The MAURINA simulations (here as an example: 76Ge(n,g)) are based on estimates of photon strength functions tuned to data from 76Ge and level densities tuned to the range in which the complete level set is known. The gamma cascade was sampled starting from the sampled spin state of the compound nucleus, which is iteratively decayed according to the calculated transition probabilities until either the metastable or the ground state is reached. For excitation levels below the continuum edge at energy 1.56 MeV in 77Ge (critical energy), the known discrete levels, including their spin, are used. Above this energy, the level densities and spin distributions are used.

Important

The gamma cascade files are not shipped with remage by default, but have to be provided and registered by the user. For this, the command /RMG/GrabmayrGammaCascades/SetGammaCascadeFile can be added to a macro file. See [6] for files to use for this.

Radioactive decays¶

Geant4 changed the default time threshold for radioactive decays in the 11.2 minor update to 1 year. remage automatically reverts this change and sets the threshold to the old default of Geant4 before 11.2, being 1.0e+27 ns. This threshold can be adjusted using the built-in command /process/had/rdm/thresholdForVeryLongDecayTime after /run/initialize.

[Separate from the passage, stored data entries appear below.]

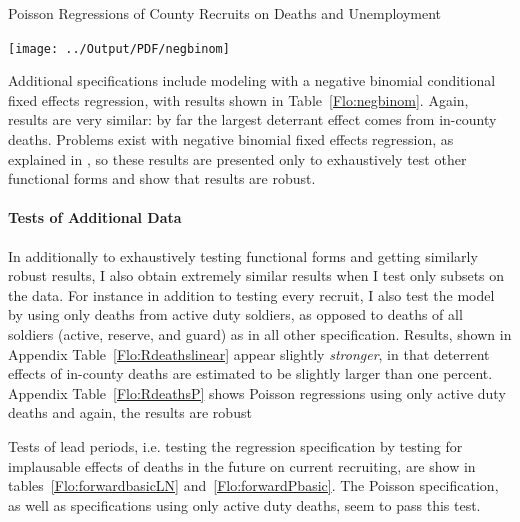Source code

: \documentclass[12pt] {article}
\begin{document}
\pagebreak{}
\begin{table}
\caption{Poisson Regressions of County Recruits on Deaths and Unemployment}
\label{Flo:Poisson Basic}
\scalebox{1}{}
\end{table}


\pagebreak{}
\clearpage{}
\begin{table}
\caption{}
\label{Flo:negbinom}
\texttt{[image: ../Output/PDF/negbinom]}
\end{table}

Additional specifications include modeling %
with a negative binomial conditional fixed effects regression, with results shown in Table~\ref{Flo:negbinom}. Again, results are very similar: by far the largest deterrant effect comes from in-county deaths. Problems exist with negative binomial fixed effects regression, as explained in \cite{negbinom}, so these results are presented only to exhaustively test other functional forms and show that results are robust. 

\paragraph{Tests of Additional Data}
In additionally to exhaustively testing functional forms and getting similarly robust results, I also obtain extremely similar results when I test only subsets on the data. For instance 
in addition to testing every recruit, I also test the model by using only deaths from active duty soldiers, as opposed to deaths of all soldiers (active, reserve, and guard) as in all other specification. Results, shown in Appendix Table~\ref{Flo:Rdeathslinear} appear slightly \textit{stronger}, in that deterrent effects of in-county deaths are estimated to be slightly larger than one percent. Appendix Table~\ref{Flo:RdeathsP} shows Poisson regressions using only active duty deaths and again, the results are robust

Tests of lead periods, i.e. testing the regression specification by testing for implausable effects of deaths in the future on current recruiting, are show in tables~\ref{Flo:forwardbasicLN} and~\ref{Flo:forwardPbasic}. The Poisson specification, as well as specifications using only active duty deaths, seem to pass this test.
\end{document}
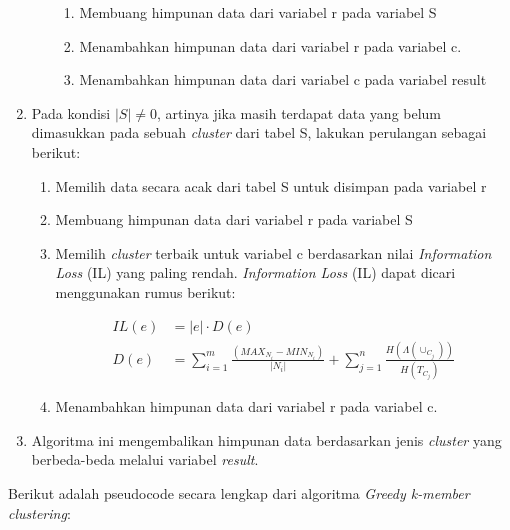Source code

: \begin{enumerate}
\begin{enumerate}
\begin{enumerate}
\item Membuang himpunan data dari variabel r pada variabel S

\item Menambahkan himpunan data dari variabel r pada variabel c.

\item Menambahkan himpunan data dari variabel c pada variabel result

\end{enumerate}

\end{enumerate}

\item Pada kondisi $|S| \neq  0$, artinya jika masih terdapat data yang belum dimasukkan pada sebuah \textit{cluster} dari tabel S, lakukan perulangan sebagai berikut:

\begin{enumerate}
\item Memilih data secara acak dari tabel S untuk disimpan pada variabel r

\item Membuang himpunan data dari variabel r pada variabel S

\item Memilih \textit{cluster} terbaik untuk variabel c berdasarkan nilai \textit{Information Loss} (IL) yang paling rendah. \textit{Information Loss} (IL) dapat dicari menggunakan rumus berikut:

\begin{align*}
IL(e)&= |e| \cdot D(e) \\
D(e) &= \sum_{i=1}^{m} \frac{(MAX_{N_i} - MIN_{N_i})}{|N_i|} + \sum_{j=1}^{n}\frac{H(\Lambda(\cup_{C_j}))}{H(T_{C_j})}
\end{align*}

\item Menambahkan himpunan data dari variabel r pada variabel c.

\end{enumerate}

\item Algoritma ini mengembalikan himpunan data berdasarkan jenis \textit{cluster} yang berbeda-beda melalui variabel \textit{result}.

\end{enumerate}

\noindent Berikut adalah pseudocode secara lengkap dari algoritma \textit{Greedy k-member clustering}:

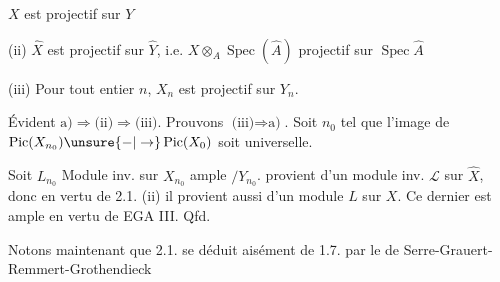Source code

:  $X$ est projectif sur $Y$

(ii) $\widehat X$ est projectif sur $\widehat Y$, i.e. $X\otimes_A\operatorname{Spec}(\widehat A)$ projectif sur $\operatorname{Spec}\widehat A$

(iii) Pour tout entier $n$, $X_n$ est projectif sur $Y_n$.

Évident $\text{a)}\Rightarrow\text{(ii)}\Rightarrow\text{(iii)}$. Prouvons $\text{(iii)}\Rightarrow\text{a)}$. Soit $n_0$ tel que l'image de $\operatorname{Pic}(X_{n_0})\unsure{-|\to}\operatorname{Pic}(X_0)$ soit universelle.

Soit $L_{n_0}$ Module inv. sur $X_{n_0}$ ample $/Y_{n_0}$.   provient d'un module inv. $\mathcal L$ sur $\widehat X$, donc en vertu de  2.1. (ii) il provient aussi d'un module  $L$ sur $X$. Ce dernier est ample en vertu de EGA III. Qfd.


Notons maintenant que 2.1.  se déduit aisément de 1.7. par le  de Serre-Grauert-Remmert-Grothendieck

Gamma angular correlations¶

When using Geant4 11.3 or higher, the simulation of angular correlations between gammas emitted coincident with a radioative decay are enabled. This can be controlled by /RMG/Processes/EnableGammaAngularCorrelation.

Internal Bremsstrahlung¶

Internal Bremsstrahlung is a radiative correction to beta decay where a photon is emitted along with the beta particle and neutrino. Unlike external bremsstrahlung (which occurs when the beta particle interacts with matter after emission), internal bremsstrahlung is emitted directly from the nucleus during the decay process itself.

The IB photon energy spectrum is continuous, extending from zero up to the Q-value of the decay. For Ar-39 (Q = 565 keV), the IB photons are typically soft (low energy), with most photons below 0.5 MeV. The spectrum is calculated based on [7].

The Inner Bremsstrahlung process is disabled by default in remage. To activate Inner Bremsstrahlung process, please use the command /RMG/Processes/EnableInnerBremsstrahlung before /run/initialize.

Production cuts and step limits¶

Production cuts¶

Production cuts are specified in length units (as usual in Geant4), and applied per particle type (gamma, electron, positron, proton).

Two regions are supported with separate production cuts, a default region (world volume) and a sensitive region.

/RMG/Processes/DefaultProductionCut {LENGTH} [mm]
/RMG/Processes/SensitiveProductionCut {LENGTH} [mm]

Note

The default cuts are tuned for low-energy applications (≈ 100 keV in Ge)
The energy range for production cuts is explicitly set for low energy physics (200 eV to 100 GeV).
All registered sensitive detectors will be automatically added to the sensitive region.

Step Limits¶

The G4StepLimiterPhysics is always added, but will not have an effect by default. It allows volume-level step limits to be enforced if configured elsewhere (e.g. in a GDML file).

Todo

document this somewhere, and add some python code for this.